─── Given entries ───

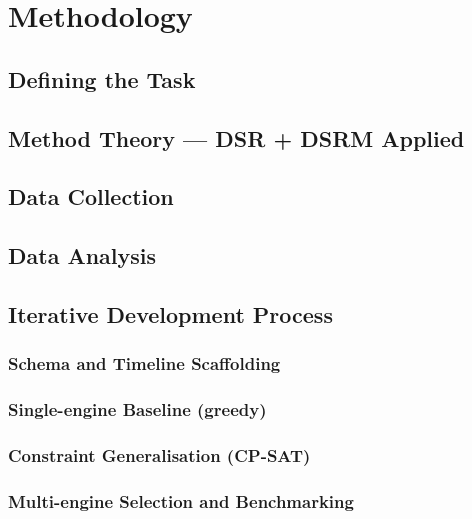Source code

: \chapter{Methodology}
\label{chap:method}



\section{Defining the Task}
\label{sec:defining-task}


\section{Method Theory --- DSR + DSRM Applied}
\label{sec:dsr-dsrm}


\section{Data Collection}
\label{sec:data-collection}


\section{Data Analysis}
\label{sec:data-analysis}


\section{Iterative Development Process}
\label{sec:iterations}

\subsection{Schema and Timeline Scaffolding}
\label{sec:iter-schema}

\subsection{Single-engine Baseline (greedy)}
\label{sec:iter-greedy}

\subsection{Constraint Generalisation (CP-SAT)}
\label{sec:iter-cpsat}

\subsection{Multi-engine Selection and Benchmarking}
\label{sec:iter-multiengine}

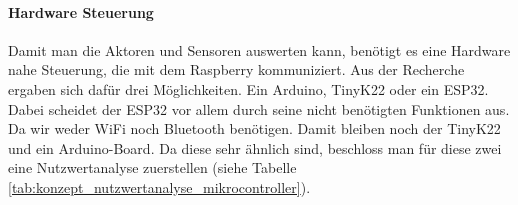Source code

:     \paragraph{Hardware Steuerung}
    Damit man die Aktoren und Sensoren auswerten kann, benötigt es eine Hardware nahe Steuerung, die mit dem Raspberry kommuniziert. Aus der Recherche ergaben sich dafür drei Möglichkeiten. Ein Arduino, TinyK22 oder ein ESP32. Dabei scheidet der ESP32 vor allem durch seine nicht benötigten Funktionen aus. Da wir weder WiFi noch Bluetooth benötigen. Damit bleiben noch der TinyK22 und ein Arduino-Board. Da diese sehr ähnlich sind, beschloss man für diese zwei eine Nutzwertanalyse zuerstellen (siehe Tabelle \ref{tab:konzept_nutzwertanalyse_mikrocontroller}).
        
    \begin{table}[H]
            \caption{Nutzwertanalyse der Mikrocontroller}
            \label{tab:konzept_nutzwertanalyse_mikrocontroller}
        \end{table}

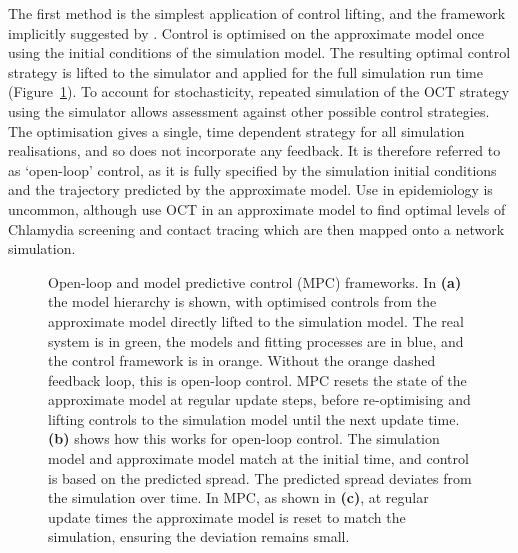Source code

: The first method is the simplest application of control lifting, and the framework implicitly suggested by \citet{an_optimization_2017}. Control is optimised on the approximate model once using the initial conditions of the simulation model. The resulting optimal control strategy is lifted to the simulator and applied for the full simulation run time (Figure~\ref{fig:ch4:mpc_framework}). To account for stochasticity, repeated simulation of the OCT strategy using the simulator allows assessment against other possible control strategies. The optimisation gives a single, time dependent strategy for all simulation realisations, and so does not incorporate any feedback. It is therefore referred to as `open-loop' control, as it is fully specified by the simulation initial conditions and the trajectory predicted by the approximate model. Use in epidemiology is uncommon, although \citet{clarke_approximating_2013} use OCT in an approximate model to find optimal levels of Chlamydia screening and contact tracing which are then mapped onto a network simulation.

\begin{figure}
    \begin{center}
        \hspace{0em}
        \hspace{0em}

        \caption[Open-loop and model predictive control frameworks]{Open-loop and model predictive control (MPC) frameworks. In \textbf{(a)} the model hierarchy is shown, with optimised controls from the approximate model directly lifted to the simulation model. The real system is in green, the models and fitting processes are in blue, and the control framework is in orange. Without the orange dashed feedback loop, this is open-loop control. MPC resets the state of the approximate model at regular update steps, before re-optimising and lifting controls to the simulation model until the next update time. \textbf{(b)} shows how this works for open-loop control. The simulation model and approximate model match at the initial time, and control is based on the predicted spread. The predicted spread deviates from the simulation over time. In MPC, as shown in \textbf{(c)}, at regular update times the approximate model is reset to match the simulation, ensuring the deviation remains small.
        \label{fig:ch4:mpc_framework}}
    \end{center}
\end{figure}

───
─── Given entries ───

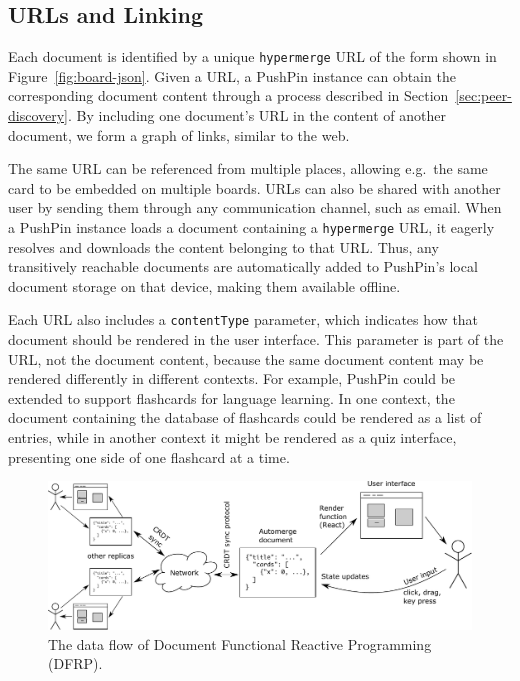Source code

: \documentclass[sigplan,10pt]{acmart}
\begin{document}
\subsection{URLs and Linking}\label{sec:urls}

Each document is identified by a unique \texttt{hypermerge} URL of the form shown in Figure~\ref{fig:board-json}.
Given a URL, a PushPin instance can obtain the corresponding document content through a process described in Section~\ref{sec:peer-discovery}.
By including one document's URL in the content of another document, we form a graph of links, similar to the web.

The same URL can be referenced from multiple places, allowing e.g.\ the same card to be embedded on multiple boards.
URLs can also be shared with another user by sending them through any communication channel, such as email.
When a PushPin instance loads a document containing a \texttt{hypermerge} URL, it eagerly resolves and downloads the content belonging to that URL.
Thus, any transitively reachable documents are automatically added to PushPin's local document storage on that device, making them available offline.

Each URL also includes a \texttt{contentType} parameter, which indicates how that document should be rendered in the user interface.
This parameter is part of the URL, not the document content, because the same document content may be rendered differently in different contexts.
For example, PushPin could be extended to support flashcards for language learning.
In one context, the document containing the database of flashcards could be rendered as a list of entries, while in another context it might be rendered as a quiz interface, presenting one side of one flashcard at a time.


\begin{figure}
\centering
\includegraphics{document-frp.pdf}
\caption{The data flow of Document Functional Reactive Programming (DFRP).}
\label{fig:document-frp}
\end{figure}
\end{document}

───

Task to carry out
A single number is the answer: how many lines of the entries above contain "begin"?

Task response
5